EXCERPTED DATA:

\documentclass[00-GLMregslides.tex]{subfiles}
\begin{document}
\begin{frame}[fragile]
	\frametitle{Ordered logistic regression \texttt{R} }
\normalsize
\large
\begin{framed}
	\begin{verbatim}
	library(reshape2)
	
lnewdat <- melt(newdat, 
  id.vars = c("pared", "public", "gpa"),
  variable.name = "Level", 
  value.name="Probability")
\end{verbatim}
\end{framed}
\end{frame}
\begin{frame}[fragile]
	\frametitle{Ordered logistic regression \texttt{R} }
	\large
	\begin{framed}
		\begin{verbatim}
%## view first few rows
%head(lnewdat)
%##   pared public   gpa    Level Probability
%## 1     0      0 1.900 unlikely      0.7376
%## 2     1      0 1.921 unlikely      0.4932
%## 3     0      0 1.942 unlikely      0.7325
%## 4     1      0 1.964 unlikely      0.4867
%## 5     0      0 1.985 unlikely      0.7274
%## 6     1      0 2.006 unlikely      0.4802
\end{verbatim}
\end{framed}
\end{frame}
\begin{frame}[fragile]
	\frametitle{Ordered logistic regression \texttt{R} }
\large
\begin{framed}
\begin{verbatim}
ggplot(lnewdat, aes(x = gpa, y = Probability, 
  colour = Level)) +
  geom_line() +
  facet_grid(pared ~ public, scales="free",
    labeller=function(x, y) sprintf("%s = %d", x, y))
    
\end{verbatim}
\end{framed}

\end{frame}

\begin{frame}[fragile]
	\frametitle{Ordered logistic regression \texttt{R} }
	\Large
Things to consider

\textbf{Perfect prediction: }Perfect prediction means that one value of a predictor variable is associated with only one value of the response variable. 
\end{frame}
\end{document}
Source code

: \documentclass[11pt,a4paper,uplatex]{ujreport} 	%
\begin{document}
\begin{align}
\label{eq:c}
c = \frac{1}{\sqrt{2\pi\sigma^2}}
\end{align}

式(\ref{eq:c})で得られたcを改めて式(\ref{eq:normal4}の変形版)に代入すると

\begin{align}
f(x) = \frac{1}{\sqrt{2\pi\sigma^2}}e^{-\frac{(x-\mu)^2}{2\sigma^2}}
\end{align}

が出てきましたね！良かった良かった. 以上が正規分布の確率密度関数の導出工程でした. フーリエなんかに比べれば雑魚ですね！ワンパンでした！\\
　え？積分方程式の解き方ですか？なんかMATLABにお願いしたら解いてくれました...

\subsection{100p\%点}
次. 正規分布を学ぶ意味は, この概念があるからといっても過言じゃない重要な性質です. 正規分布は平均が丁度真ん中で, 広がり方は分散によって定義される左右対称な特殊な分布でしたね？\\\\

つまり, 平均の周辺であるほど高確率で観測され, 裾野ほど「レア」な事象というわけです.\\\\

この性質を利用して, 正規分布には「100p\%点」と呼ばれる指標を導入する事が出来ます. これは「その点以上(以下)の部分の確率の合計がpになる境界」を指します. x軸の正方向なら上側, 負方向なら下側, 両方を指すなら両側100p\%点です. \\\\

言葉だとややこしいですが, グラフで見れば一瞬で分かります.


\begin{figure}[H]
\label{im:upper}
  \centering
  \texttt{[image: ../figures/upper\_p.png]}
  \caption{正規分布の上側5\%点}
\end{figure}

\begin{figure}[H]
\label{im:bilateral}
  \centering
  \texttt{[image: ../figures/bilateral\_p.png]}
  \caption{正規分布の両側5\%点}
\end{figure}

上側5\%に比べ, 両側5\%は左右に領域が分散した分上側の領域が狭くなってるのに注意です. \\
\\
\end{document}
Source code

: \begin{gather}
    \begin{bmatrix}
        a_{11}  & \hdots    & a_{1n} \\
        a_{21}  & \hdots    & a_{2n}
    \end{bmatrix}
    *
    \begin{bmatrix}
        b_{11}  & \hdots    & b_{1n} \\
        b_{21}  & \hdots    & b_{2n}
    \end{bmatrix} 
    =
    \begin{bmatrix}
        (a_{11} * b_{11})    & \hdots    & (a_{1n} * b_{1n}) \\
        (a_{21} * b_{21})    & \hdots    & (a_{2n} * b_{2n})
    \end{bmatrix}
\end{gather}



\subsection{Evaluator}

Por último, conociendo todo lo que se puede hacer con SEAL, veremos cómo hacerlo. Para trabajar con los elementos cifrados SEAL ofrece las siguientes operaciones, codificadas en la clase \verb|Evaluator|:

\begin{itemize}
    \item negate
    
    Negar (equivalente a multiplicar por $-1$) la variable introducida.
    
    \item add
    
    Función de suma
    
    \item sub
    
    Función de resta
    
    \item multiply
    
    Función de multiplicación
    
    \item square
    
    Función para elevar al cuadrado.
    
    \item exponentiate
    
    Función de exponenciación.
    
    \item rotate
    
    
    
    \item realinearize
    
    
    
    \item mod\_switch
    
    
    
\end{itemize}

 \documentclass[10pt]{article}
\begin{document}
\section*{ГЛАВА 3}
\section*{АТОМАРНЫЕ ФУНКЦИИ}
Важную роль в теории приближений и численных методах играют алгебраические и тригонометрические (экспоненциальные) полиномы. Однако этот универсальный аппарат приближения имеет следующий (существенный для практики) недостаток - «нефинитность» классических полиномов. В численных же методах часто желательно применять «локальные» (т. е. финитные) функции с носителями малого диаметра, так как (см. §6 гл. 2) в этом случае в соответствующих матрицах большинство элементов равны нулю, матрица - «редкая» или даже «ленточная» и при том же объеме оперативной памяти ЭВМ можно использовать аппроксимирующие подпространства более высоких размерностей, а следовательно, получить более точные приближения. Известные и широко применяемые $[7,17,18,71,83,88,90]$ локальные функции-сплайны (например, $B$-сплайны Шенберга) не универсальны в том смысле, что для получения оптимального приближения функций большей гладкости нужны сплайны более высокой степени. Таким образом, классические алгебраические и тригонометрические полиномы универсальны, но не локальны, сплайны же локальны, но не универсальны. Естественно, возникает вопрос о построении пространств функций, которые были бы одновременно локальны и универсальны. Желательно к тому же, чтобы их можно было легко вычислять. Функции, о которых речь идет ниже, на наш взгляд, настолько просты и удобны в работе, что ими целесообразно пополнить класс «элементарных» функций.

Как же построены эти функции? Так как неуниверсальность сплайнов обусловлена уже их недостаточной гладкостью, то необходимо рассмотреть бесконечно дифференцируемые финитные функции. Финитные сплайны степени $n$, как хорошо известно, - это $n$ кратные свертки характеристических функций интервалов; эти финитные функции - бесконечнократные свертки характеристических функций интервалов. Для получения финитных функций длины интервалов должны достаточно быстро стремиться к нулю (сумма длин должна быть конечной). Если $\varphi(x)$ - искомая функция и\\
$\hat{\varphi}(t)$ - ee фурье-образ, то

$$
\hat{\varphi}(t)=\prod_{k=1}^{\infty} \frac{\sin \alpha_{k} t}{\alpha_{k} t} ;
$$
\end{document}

EXERCISE AIM: In full and verbatim, transcribe the data.

YOUR RESPONSE:
\documentclass[00-GLMregslides.tex]{subfiles}
\begin{document}
\begin{frame}[fragile]
	\frametitle{Ordered logistic regression \texttt{R} }
\normalsize
\large
\begin{framed}
	\begin{verbatim}
	library(reshape2)
	
lnewdat <- melt(newdat, 
  id.vars = c("pared", "public", "gpa"),
  variable.name = "Level", 
  value.name="Probability")
\end{verbatim}
\end{framed}
\end{frame}
\begin{frame}[fragile]
	\frametitle{Ordered logistic regression \texttt{R} }
	\large
	\begin{framed}
		\begin{verbatim}
%## view first few rows
%head(lnewdat)
%##   pared public   gpa    Level Probability
%## 1     0      0 1.900 unlikely      0.7376
%## 2     1      0 1.921 unlikely      0.4932
%## 3     0      0 1.942 unlikely      0.7325
%## 4     1      0 1.964 unlikely      0.4867
%## 5     0      0 1.985 unlikely      0.7274
%## 6     1      0 2.006 unlikely      0.4802
\end{verbatim}
\end{framed}
\end{frame}
\begin{frame}[fragile]
	\frametitle{Ordered logistic regression \texttt{R} }
\large
\begin{framed}
\begin{verbatim}
ggplot(lnewdat, aes(x = gpa, y = Probability, 
  colour = Level)) +
  geom_line() +
  facet_grid(pared ~ public, scales="free",
    labeller=function(x, y) sprintf("%s = %d", x, y))
    
\end{verbatim}
\end{framed}

\end{frame}

\begin{frame}[fragile]
	\frametitle{Ordered logistic regression \texttt{R} }
	\Large
Things to consider

\textbf{Perfect prediction: }Perfect prediction means that one value of a predictor variable is associated with only one value of the response variable. 
\end{frame}
\end{document}
Source code

: \documentclass[11pt,a4paper,uplatex]{ujreport} 	%
\begin{document}
\begin{align}
\label{eq:c}
c = \frac{1}{\sqrt{2\pi\sigma^2}}
\end{align}

式(\ref{eq:c})で得られたcを改めて式(\ref{eq:normal4}の変形版)に代入すると

\begin{align}
f(x) = \frac{1}{\sqrt{2\pi\sigma^2}}e^{-\frac{(x-\mu)^2}{2\sigma^2}}
\end{align}

が出てきましたね！良かった良かった. 以上が正規分布の確率密度関数の導出工程でした. フーリエなんかに比べれば雑魚ですね！ワンパンでした！\\
　え？積分方程式の解き方ですか？なんかMATLABにお願いしたら解いてくれました...

\subsection{100p\%点}
次. 正規分布を学ぶ意味は, この概念があるからといっても過言じゃない重要な性質です. 正規分布は平均が丁度真ん中で, 広がり方は分散によって定義される左右対称な特殊な分布でしたね？\\\\

つまり, 平均の周辺であるほど高確率で観測され, 裾野ほど「レア」な事象というわけです.\\\\

この性質を利用して, 正規分布には「100p\%点」と呼ばれる指標を導入する事が出来ます. これは「その点以上(以下)の部分の確率の合計がpになる境界」を指します. x軸の正方向なら上側, 負方向なら下側, 両方を指すなら両側100p\%点です. \\\\

言葉だとややこしいですが, グラフで見れば一瞬で分かります.


\begin{figure}[H]
\label{im:upper}
  \centering
  \texttt{[image: ../figures/upper\_p.png]}
  \caption{正規分布の上側5\%点}
\end{figure}

\begin{figure}[H]
\label{im:bilateral}
  \centering
  \texttt{[image: ../figures/bilateral\_p.png]}
  \caption{正規分布の両側5\%点}
\end{figure}

上側5\%に比べ, 両側5\%は左右に領域が分散した分上側の領域が狭くなってるのに注意です. \\
\\
\end{document}
Source code

: \begin{gather}
    \begin{bmatrix}
        a_{11}  & \hdots    & a_{1n} \\
        a_{21}  & \hdots    & a_{2n}
    \end{bmatrix}
    *
    \begin{bmatrix}
        b_{11}  & \hdots    & b_{1n} \\
        b_{21}  & \hdots    & b_{2n}
    \end{bmatrix} 
    =
    \begin{bmatrix}
        (a_{11} * b_{11})    & \hdots    & (a_{1n} * b_{1n}) \\
        (a_{21} * b_{21})    & \hdots    & (a_{2n} * b_{2n})
    \end{bmatrix}
\end{gather}



\subsection{Evaluator}

Por último, conociendo todo lo que se puede hacer con SEAL, veremos cómo hacerlo. Para trabajar con los elementos cifrados SEAL ofrece las siguientes operaciones, codificadas en la clase \verb|Evaluator|:

\begin{itemize}
    \item negate
    
    Negar (equivalente a multiplicar por $-1$) la variable introducida.
    
    \item add
    
    Función de suma
    
    \item sub
    
    Función de resta
    
    \item multiply
    
    Función de multiplicación
    
    \item square
    
    Función para elevar al cuadrado.
    
    \item exponentiate
    
    Función de exponenciación.
    
    \item rotate
    
    
    
    \item realinearize
    
    
    
    \item mod\_switch
    
    
    
\end{itemize}

 \documentclass[10pt]{article}
\begin{document}
\section*{ГЛАВА 3}
\section*{АТОМАРНЫЕ ФУНКЦИИ}
Важную роль в теории приближений и численных методах играют алгебраические и тригонометрические (экспоненциальные) полиномы. Однако этот универсальный аппарат приближения имеет следующий (существенный для практики) недостаток - «нефинитность» классических полиномов. В численных же методах часто желательно применять «локальные» (т. е. финитные) функции с носителями малого диаметра, так как (см. §6 гл. 2) в этом случае в соответствующих матрицах большинство элементов равны нулю, матрица - «редкая» или даже «ленточная» и при том же объеме оперативной памяти ЭВМ можно использовать аппроксимирующие подпространства более высоких размерностей, а следовательно, получить более точные приближения. Известные и широко применяемые $[7,17,18,71,83,88,90]$ локальные функции-сплайны (например, $B$-сплайны Шенберга) не универсальны в том смысле, что для получения оптимального приближения функций большей гладкости нужны сплайны более высокой степени. Таким образом, классические алгебраические и тригонометрические полиномы универсальны, но не локальны, сплайны же локальны, но не универсальны. Естественно, возникает вопрос о построении пространств функций, которые были бы одновременно локальны и универсальны. Желательно к тому же, чтобы их можно было легко вычислять. Функции, о которых речь идет ниже, на наш взгляд, настолько просты и удобны в работе, что ими целесообразно пополнить класс «элементарных» функций.

Как же построены эти функции? Так как неуниверсальность сплайнов обусловлена уже их недостаточной гладкостью, то необходимо рассмотреть бесконечно дифференцируемые финитные функции. Финитные сплайны степени $n$, как хорошо известно, - это $n$ кратные свертки характеристических функций интервалов; эти финитные функции - бесконечнократные свертки характеристических функций интервалов. Для получения финитных функций длины интервалов должны достаточно быстро стремиться к нулю (сумма длин должна быть конечной). Если $\varphi(x)$ - искомая функция и\\
$\hat{\varphi}(t)$ - ee фурье-образ, то

$$
\hat{\varphi}(t)=\prod_{k=1}^{\infty} \frac{\sin \alpha_{k} t}{\alpha_{k} t} ;
$$
\end{document}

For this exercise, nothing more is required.